Parameter sensitive in terms of dimensionality of word embedding

Embedding dimensions. In the process of paper content embedding, we use Doc2Vec to transform paper abstracts into low-dimensional representations. Generally, the dimension of the generated vectors is the same as that of the hidden layer in the neural network. In fact, empirical studies have shown that the learning process of word embedding will also lead to model under-fitting and over-fitting. Thus, it is important to select an appropriate embedding dimension. Figure 9 shows the sensitivity in terms of the dimensionality. From the results, we can easily find that the performance keeps increasing with the increase of embedding dimension in a certain region both on DBLP and MAG datasets. Furthermore, it is relatively stable when the embedding dimension \(d>200\).

6 Conclusion

In this work, we propose a novel framework, namely ACTION, to detect anomalous citations across heterogeneous academic networks. In the academic network, there are multiple types of relationships among different academic entities. ACTION can make full use of information provided by journals, authors and contents of papers for identifying anomalous citations.
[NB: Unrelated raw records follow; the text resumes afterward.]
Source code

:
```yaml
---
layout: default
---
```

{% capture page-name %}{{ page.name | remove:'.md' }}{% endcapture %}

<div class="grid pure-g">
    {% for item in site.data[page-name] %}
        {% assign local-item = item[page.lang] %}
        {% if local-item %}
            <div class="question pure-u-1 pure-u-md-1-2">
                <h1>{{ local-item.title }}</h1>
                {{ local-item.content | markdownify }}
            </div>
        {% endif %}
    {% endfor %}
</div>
The experiments are carried out on three artificially generated datasets from two aspects, including comparing ACTION with dimension reduction methods and comparing ACTION with ACTION variants. From the results, we observe that the performance of ACTION is at least 15% better than dimension reduction baselines on both DBLP and MAG datasets. Furthermore, by comparing ACTION with its variants, we can find that joint modeling of the relationships between journals and authors contributes to the performance of ACTION. At the same time, author credibility and journal grade are necessary for identifying anomalous citations.

There are some limitations to our work which must be borne in mind. For example, our research is focused on computer science area. It can be extended to other fields in future work. Furthermore, the construction of anomalous datasets and the labeling of anomalous citations are time-consuming. We can consider how to improve the efficiency of the algorithm so that it can be applied to a large-scale dataset. Finally, in this work, we treat the anomalous citation detection problem as a classification problem. In future work, we will consider solving this problem by using probabilistic modeling methods to help us determine whether the anomalous citations are acceptable.